In dit geval is de boete opgelegd op 27 juli 2023 en is de redelijke termijn dus met meer dan een maand overschreden.
Omdat sprake is van een overschrijding zal de kantonrechter de boete matigen met 25% naar € 210,- (zie ECLI:NL:GHARL:2023:6369).
Omstandigheden
De kantonrechter ziet in wat gemachtigde heeft aangevoerd aanleiding om de boete verder te matigen met 50%. Daarbij zijn de door gemachtigde aangevoerde omstandigheden van belang. Het restant van het boetebedrag blijft in stand wegens het gevaar die de gedraging met zich meebrengt in de zin van de verkeersveiligheid. De boete zal worden gematigd naar € 105, exclusief administratiekosten.

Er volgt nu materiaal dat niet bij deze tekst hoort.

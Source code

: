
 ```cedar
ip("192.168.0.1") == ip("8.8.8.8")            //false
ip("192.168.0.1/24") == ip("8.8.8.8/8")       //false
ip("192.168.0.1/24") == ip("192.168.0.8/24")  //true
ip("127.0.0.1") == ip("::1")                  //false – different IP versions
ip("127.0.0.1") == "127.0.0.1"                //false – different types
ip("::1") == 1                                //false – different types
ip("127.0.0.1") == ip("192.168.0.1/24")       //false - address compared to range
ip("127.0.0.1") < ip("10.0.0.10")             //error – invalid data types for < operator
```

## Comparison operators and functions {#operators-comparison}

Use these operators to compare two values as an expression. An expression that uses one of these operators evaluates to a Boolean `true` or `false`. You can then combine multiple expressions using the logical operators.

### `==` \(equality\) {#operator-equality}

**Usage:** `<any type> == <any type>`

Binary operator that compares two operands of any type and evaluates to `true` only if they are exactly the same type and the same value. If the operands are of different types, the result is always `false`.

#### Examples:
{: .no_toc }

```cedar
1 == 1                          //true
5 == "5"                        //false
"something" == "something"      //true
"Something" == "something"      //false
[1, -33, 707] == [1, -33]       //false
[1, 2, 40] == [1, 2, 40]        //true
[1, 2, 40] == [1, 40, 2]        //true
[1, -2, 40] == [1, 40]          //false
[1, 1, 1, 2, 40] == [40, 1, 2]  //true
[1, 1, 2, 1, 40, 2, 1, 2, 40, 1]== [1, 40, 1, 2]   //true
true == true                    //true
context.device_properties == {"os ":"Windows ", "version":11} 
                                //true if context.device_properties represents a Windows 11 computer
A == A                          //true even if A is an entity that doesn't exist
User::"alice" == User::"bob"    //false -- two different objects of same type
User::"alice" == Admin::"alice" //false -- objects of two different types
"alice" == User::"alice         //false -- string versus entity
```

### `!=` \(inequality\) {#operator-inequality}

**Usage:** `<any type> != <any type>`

Het beroep is gelet op de matiging gedeeltelijk gegrond. De beslissing van de officier van justitie zal worden gewijzigd. Het bedrag dat betrokkene te veel aan zekerheid heeft betaald moet door de officier van justitie worden terugbetaald.

Beslissing

De kantonrechter:
‒ verklaart het beroep gedeeltelijk gegrond;
‒ wijzigt de beslissing van de officier van justitie in die zin dat de boete wordt gematigd tot € 105, plus € 9,- administratiekosten;
‒ draagt de officier van justitie op het bedrag van € 175, dat betrokkene te veel als zekerheidstelling heeft betaald, aan betrokkene terug te betalen.
Deze uitspraak is gedaan door mr. W.H.C. van Eck, kantonrechter, bijgestaan door de griffier E. Alekperov, en in het openbaar uitgesproken op 29 augustus 2025.

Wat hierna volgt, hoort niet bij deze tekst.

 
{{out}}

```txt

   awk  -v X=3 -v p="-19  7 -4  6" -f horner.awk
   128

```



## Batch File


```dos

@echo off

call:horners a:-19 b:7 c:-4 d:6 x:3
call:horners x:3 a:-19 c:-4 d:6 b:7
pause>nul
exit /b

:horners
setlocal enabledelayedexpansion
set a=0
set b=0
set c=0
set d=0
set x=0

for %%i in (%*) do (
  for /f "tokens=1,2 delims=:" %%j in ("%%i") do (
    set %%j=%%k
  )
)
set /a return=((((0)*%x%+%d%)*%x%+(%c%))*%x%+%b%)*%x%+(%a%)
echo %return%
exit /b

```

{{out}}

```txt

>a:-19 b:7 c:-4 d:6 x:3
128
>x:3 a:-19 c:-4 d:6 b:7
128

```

Als u het niet eens bent met deze beslissing, dan kunt u binnen 6 weken na de hieronder vermelde datum van verzending van deze beslissing hoger beroep instellen bij het gerechtshof Arnhem-Leeuwarden, maar alleen als:
de boete meer dan € 110,00 bedraagt, of
uw beroep niet-ontvankelijk is verklaard omdat u niet of niet op tijd zekerheid heeft gesteld.
Het beroepschrift moet worden ingediend bij Rechtbank Zeeland-West-Brabant, Team strafrecht, postbus 67, 4330 AB Middelburg Het beroepschrift moet zijn ondertekend door degene die beroep heeft ingesteld of door de gemachtigde.
U dient daarbij het zaaknummer te vermelden.
De procedure bij het gerechtshof verloopt geheel schriftelijk, tenzij u in het beroepschrift uitdrukkelijk vraagt om een zitting waarop u uw standpunt mondeling wilt toelichten.